#### Problem to work on:
Check each line of the material below for "JavaScript", then copy the ones that contain it.

#### Material to process:
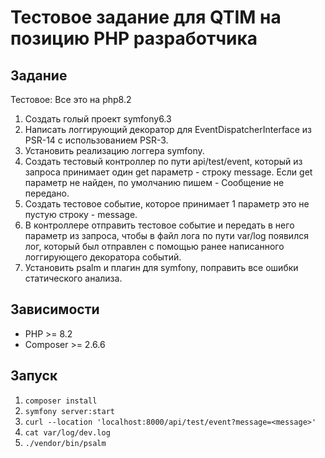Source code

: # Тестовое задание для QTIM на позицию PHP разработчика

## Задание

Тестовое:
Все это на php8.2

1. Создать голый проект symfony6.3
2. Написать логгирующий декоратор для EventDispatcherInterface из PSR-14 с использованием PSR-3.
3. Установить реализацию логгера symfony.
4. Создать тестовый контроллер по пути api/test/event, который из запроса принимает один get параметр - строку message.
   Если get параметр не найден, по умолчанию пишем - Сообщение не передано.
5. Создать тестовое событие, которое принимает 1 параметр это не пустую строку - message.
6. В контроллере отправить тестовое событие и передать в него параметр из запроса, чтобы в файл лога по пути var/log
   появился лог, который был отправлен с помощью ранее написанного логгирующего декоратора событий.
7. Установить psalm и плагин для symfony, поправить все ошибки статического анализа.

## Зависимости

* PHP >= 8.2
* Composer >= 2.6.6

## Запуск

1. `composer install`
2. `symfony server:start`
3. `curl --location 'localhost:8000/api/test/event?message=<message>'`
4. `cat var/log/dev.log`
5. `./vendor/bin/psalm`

...

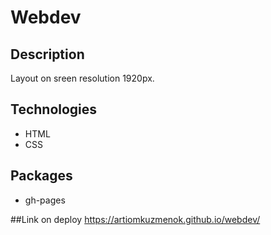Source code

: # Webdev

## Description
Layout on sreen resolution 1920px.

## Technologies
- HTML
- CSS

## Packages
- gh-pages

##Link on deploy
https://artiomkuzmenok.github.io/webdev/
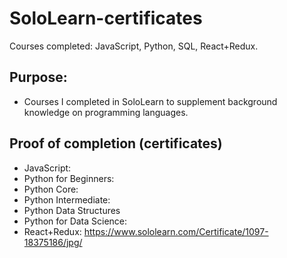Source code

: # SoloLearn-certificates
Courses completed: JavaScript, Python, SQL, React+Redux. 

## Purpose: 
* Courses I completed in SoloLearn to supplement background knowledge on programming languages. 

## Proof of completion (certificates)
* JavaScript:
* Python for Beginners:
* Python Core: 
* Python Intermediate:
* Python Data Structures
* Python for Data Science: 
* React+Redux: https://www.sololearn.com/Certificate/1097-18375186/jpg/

#### Output for this exercise:
Courses completed: JavaScript, Python, SQL, React+Redux. 
* JavaScript:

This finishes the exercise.